I've had this cutting sitting out for perhaps a month, and when I went to plant it today my tongs punched through part of the skin on the bottom that was like tissue paper and I found a cavity that had brown gunk in it. This cutting has never even by touched by water as long as I have had it, so whatever this is was there or developing when I bought it.
The walls of the cavity are callused and rock hard, and the brown stuff is the texture of mashed pumpkin and has a slightly fishy odor. I took a damp paper towel and cleaned it out before rinsing it out to get the last of the brown stuff. There wasn't much of it in there, it was mostly empty space.
Name: Daisy I Reno, Nv (Zone 6b) Not all who wander are lost
Yes, it rotted. But if you got all the rot out, it could still survive. If the rot has gone into the tissue, it will continue to rot.
I've had cactus that survived this adventure.
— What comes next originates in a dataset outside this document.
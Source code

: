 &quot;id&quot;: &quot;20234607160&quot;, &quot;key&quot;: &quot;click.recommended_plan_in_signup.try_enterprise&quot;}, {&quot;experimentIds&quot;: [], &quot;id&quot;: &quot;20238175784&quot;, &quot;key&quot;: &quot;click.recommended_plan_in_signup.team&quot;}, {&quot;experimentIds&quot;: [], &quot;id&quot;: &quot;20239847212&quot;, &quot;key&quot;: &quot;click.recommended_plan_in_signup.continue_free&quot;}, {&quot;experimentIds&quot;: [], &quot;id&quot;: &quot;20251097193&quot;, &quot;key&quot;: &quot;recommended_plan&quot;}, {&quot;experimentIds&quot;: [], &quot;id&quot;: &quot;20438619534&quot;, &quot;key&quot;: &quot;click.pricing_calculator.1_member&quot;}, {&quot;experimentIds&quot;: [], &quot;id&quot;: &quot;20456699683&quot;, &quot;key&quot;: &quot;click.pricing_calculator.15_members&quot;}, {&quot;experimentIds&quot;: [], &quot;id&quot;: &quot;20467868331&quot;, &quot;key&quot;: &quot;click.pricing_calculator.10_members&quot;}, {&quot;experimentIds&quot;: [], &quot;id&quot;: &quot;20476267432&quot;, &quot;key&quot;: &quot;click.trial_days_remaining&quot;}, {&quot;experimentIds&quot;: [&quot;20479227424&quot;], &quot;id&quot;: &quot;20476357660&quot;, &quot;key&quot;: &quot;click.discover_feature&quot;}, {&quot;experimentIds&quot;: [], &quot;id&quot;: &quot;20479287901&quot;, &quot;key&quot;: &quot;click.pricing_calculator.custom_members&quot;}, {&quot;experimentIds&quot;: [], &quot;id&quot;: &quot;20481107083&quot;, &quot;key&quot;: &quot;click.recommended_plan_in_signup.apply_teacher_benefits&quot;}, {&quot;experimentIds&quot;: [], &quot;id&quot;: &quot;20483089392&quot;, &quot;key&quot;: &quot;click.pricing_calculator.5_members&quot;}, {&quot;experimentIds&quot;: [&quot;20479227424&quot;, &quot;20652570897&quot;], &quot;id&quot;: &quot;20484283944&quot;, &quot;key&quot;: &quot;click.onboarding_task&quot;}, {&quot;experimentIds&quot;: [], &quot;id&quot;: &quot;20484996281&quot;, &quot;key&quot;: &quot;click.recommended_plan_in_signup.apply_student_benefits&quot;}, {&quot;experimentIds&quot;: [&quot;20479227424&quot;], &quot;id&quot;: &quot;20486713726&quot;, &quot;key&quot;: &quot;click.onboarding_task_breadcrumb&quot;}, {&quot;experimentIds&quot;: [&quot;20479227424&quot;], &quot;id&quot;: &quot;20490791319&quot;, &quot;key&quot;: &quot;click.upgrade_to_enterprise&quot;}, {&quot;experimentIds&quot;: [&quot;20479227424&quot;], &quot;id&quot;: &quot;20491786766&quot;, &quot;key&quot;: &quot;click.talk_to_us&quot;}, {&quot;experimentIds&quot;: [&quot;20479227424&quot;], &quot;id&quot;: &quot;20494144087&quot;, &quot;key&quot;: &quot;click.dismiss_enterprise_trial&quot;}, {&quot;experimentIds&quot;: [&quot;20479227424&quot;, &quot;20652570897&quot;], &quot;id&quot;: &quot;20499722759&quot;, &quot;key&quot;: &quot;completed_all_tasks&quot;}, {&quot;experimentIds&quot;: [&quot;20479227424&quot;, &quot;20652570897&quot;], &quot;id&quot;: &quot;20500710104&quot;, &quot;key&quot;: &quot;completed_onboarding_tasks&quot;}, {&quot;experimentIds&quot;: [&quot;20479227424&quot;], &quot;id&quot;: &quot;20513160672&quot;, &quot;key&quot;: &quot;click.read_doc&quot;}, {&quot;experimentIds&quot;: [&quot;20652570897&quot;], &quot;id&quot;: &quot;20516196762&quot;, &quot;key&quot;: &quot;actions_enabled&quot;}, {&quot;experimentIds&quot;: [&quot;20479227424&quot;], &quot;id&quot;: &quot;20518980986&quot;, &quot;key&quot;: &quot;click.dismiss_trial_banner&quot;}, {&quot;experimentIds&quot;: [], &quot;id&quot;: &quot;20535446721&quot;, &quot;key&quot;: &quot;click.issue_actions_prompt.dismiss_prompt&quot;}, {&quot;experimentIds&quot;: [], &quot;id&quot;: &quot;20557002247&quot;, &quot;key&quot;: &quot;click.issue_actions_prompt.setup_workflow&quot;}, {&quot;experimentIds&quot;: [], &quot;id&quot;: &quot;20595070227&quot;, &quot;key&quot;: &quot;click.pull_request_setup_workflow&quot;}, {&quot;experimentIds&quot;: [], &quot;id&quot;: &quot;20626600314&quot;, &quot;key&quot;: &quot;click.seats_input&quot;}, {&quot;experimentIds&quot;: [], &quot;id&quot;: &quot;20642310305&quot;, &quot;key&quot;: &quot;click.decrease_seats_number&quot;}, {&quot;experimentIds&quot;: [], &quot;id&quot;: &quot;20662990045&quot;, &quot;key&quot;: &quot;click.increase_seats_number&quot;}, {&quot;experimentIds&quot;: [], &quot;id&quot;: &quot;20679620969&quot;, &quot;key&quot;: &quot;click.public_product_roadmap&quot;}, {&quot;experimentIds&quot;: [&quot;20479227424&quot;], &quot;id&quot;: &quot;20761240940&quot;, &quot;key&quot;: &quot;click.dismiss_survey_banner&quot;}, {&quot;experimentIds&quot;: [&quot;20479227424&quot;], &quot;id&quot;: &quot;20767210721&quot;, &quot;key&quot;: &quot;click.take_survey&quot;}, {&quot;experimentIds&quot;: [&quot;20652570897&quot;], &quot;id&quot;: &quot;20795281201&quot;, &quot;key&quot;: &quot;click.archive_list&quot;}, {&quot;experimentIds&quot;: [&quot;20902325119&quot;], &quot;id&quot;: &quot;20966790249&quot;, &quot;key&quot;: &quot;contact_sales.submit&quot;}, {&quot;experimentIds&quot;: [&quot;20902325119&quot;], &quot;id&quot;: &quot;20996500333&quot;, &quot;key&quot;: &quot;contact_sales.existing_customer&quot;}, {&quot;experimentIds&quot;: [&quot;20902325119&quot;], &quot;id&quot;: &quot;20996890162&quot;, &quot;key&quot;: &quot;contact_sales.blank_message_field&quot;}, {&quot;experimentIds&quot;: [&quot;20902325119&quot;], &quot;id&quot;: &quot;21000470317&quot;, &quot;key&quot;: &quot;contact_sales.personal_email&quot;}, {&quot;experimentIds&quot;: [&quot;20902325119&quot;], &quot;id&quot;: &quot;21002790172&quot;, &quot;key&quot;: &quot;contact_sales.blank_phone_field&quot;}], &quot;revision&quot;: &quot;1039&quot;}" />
Life is not a journey to the grave with the intention of arriving safely in a pretty and well preserved body, but rather to skid in broadside, thoroughly used up, totally worn out, and proclaiming...."WOW What a Ride!!" -Mark Frost
President: Orchid Society of Northern Nevada
Webmaster: osnnv.org
It was mostly a hollow space with a small amount of brown stuff. Pretty irritating receiving a rotting cutting, but I am guessing they didn't know either. Hopefully that is the end of it, I didn't see any more rot and the entire inside of it after cleaning it out is a rock hard callus with no mushy spots.